A lot of us live really busy lives. Between work, errands, family time, school activities, after-school activities and just general “life stuff,” it can be hard to find time for much else, including getting healthy, balanced meals. Sometimes, it’s just easier to roll by a fast-food window, grab a burger and call it a day. The problem with “easier” is that it often doesn’t equal “healthier.”
But, Blount Memorial registered dietitian Angie Tillman says even in our fast-paced world, with a little planning and the right grocery store staples, it is possible for families to have healthy meals that require very little prep time. “The truth is that we can create simple, delicious and healthy meals that likely will take less time than sitting in the drive-thru line,” Tillman said. “It all starts with planning. Take a few minutes, brainstorm some meal ideas and then make your grocery list. What makes this process even faster and easier is having a well-stocked fridge and pantry ahead of time with certain key items that can help make quick and healthy meals a reality,” she explained.
“One staple to have on-hand is pre-packaged leafy greens, which you can find pre-washed in containers in lots of grocery stores,” Tillman said. “These are loaded with vitamins, minerals and fiber, and can be quickly added to sandwiches or soups, or even combined with leftovers to make a healthy salad. Rotisserie chickens are another great item to keep around. They can be used for multiple quick meals in the span of a few days. At home, I’ll use a rotisserie chicken with roasted vegetables and potatoes on the side for dinner then use leftover slices of chicken to top a salad. Usually, we still have leftovers to use for things like chicken tacos for dinner for a third night in the week,” she said. “They’re a good source of lean protein, too, because the way they’re roasted means most of the fat just drips off as they’re being cooked, so when you pick them up at the store, they’re ready to go,” she added.
Tillman says, we all should keep items such as nut butters, eggs, beans and frozen vegetables handy, as well. “Nut and seed butters are a great source of healthy fats and protein,” she said. “They are great to put on toast for breakfast, on a sandwich for lunch, or just as a dip with apples and celery. Eggs, too, are convenient and affordable sources of both protein and healthy fats. They not only make for a tasty breakfast, but hard-boiled eggs go great with salads, as well. Canned beans are good to have around because they’re so easy to use. I use them for things like chili or soup, but you also can make veggie burgers, meatloaves, or rice and bean bowls. All of us could stand to have more vegetables in our diets, and having frozen vegetables around can definitely help us do that. Increased veggie intake has been linked to lower rates of cancer and heart disease, as well as overall better health, plus they’re harvested and frozen at the peak of their ripeness, which helps optimize their nutritional value,” she explained.
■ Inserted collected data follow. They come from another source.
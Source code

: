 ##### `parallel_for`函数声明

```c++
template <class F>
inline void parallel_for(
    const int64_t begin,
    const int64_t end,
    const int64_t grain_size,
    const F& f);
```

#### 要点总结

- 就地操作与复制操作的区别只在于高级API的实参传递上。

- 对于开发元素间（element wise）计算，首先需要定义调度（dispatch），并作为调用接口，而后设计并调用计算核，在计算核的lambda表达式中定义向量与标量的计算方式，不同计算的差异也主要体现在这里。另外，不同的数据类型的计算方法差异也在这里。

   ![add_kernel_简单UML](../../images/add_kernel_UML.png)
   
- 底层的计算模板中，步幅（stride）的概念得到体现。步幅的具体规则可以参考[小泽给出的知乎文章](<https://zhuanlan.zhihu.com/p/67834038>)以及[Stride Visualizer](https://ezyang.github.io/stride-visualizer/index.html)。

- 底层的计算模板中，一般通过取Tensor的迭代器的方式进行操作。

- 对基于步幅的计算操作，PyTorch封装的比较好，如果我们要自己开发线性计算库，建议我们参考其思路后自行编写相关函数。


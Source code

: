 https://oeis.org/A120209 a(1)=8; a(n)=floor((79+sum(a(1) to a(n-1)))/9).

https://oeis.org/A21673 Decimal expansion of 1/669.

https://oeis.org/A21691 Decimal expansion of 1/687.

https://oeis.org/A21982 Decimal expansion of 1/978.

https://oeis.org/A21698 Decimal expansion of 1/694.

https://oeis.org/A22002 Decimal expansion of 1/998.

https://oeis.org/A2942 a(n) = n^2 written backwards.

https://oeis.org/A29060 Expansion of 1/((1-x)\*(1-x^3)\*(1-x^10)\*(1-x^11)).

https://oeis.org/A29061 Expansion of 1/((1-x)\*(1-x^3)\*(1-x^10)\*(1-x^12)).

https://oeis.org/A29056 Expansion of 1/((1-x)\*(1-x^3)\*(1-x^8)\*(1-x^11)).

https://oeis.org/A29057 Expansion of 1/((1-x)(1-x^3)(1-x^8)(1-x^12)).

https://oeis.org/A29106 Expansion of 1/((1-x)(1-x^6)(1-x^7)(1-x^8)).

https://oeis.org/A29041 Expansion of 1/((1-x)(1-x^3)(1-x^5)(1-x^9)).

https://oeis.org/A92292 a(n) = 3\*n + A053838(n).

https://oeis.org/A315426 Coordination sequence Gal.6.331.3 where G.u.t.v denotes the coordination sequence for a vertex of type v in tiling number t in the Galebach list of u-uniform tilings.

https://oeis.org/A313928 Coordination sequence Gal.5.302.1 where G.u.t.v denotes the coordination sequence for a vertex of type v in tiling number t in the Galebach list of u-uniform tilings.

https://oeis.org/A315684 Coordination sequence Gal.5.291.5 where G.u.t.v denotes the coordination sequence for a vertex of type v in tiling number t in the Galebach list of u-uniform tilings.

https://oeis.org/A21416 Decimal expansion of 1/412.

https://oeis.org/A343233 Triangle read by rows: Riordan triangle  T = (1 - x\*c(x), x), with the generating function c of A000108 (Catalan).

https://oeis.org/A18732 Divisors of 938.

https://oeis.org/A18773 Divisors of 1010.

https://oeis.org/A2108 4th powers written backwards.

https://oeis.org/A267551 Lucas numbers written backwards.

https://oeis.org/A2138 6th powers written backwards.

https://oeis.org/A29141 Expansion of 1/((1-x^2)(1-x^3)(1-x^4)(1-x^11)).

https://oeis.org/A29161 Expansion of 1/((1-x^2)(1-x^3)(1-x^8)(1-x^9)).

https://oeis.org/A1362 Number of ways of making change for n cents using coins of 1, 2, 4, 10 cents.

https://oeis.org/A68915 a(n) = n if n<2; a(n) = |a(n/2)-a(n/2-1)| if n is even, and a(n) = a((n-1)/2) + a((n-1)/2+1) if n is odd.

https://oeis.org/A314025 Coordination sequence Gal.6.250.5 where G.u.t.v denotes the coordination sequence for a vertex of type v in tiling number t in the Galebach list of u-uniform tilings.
“Finally, it’s important to keep a well-stocked spice cabinet,” Tillman continued. “Spices such as cumin, garlic, chili powder, crushed red pepper, cinnamon and turmeric add tons of flavor to your meals without adding calories, fat or sodium. And, the best part is, they’re shelf-stable, so they’re easy to keep around for longer periods of time. Many spices also have anti-inflammatory and immune-boosting properties, too. They’re fun to experiment with, and can help you get creative with your recipes,” she added.